### THE PROBLEM:
Each entry below should be returned exactly as is, with the pictures removed.

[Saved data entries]
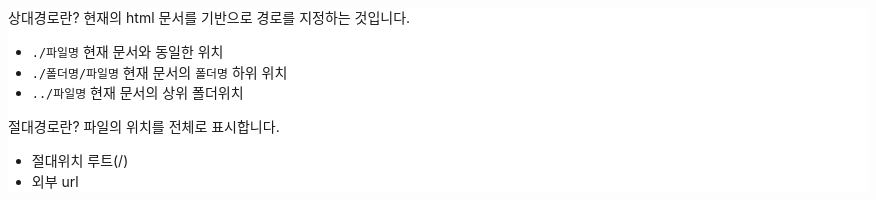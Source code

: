 상대경로란?
현재의 html 문서를 기반으로 경로를 지정하는 것입니다.

* `./파일명` 현재 문서와 동일한 위치
* `./폴더명/파일명` 현재 문서의 `폴더명` 하위 위치
* `../파일명` 현재 문서의 상위 폴더위치



절대경로란?
파일의 위치를 전체로 표시합니다.

* 절대위치 루트(/)
* 외부 url



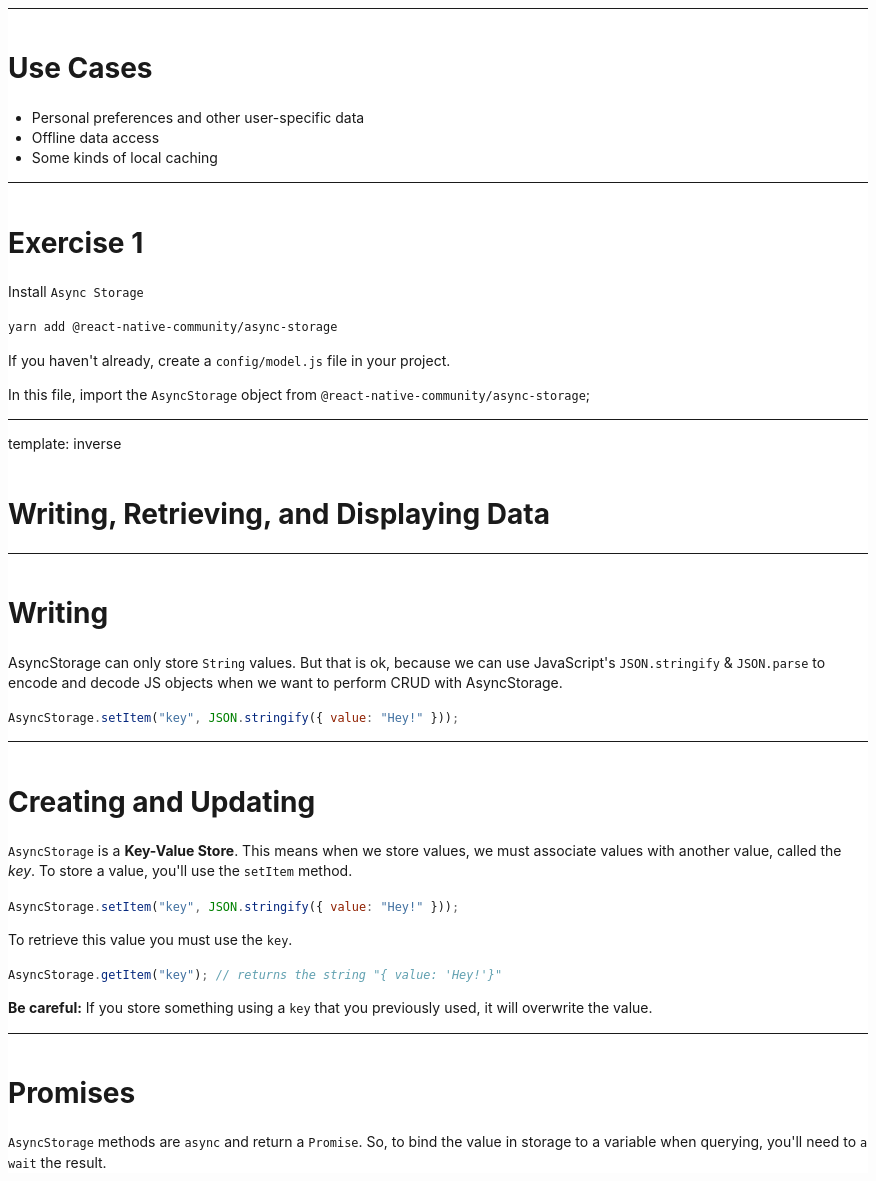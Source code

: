 
---

# Use Cases

- Personal preferences and other user-specific data
- Offline data access
- Some kinds of local caching

---

# Exercise 1

Install `Async Storage`

`yarn add @react-native-community/async-storage`

If you haven't already, create a `config/model.js` file in your project.

In this file, import the `AsyncStorage` object from `@react-native-community/async-storage`;

---

template: inverse

# Writing, Retrieving, and Displaying Data

---

# Writing

AsyncStorage can only store `String` values. But that is ok, because we can use JavaScript's `JSON.stringify` & `JSON.parse` to encode and decode JS objects when we want to perform CRUD with AsyncStorage.

```js
AsyncStorage.setItem("key", JSON.stringify({ value: "Hey!" }));
```

---

# Creating and Updating

`AsyncStorage` is a **Key-Value Store**. This means when we store values, we must associate values with another value, called the _key_.
To store a value, you'll use the `setItem` method.

```js
AsyncStorage.setItem("key", JSON.stringify({ value: "Hey!" }));
```

To retrieve this value you must use the `key`.

```js
AsyncStorage.getItem("key"); // returns the string "{ value: 'Hey!'}"
```

**Be careful:** If you store something using a `key` that you previously used, it will overwrite the value.

---

# Promises

`AsyncStorage` methods are `async` and return a `Promise`. So, to bind the value in storage to a variable when querying, you'll need to `await` the result.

### ANSWER TO THIS TASK:
Source code

: 상대경로란?
현재의 html 문서를 기반으로 경로를 지정하는 것입니다.

* `./파일명` 현재 문서와 동일한 위치
* `./폴더명/파일명` 현재 문서의 `폴더명` 하위 위치
* `../파일명` 현재 문서의 상위 폴더위치



절대경로란?
파일의 위치를 전체로 표시합니다.

* 절대위치 루트(/)
* 외부 url



Source code

: 
---

# Use Cases

- Personal preferences and other user-specific data
- Offline data access
- Some kinds of local caching

---

# Exercise 1

Install `Async Storage`

`yarn add @react-native-community/async-storage`

If you haven't already, create a `config/model.js` file in your project.

In this file, import the `AsyncStorage` object from `@react-native-community/async-storage`;

---

template: inverse

# Writing, Retrieving, and Displaying Data

---

# Writing

AsyncStorage can only store `String` values. But that is ok, because we can use JavaScript's `JSON.stringify` & `JSON.parse` to encode and decode JS objects when we want to perform CRUD with AsyncStorage.

```js
AsyncStorage.setItem("key", JSON.stringify({ value: "Hey!" }));
```

---

# Creating and Updating

`AsyncStorage` is a **Key-Value Store**. This means when we store values, we must associate values with another value, called the _key_.
To store a value, you'll use the `setItem` method.

```js
AsyncStorage.setItem("key", JSON.stringify({ value: "Hey!" }));
```

To retrieve this value you must use the `key`.

```js
AsyncStorage.getItem("key"); // returns the string "{ value: 'Hey!'}"
```

**Be careful:** If you store something using a `key` that you previously used, it will overwrite the value.

---

# Promises

`AsyncStorage` methods are `async` and return a `Promise`. So, to bind the value in storage to a variable when querying, you'll need to `await` the result.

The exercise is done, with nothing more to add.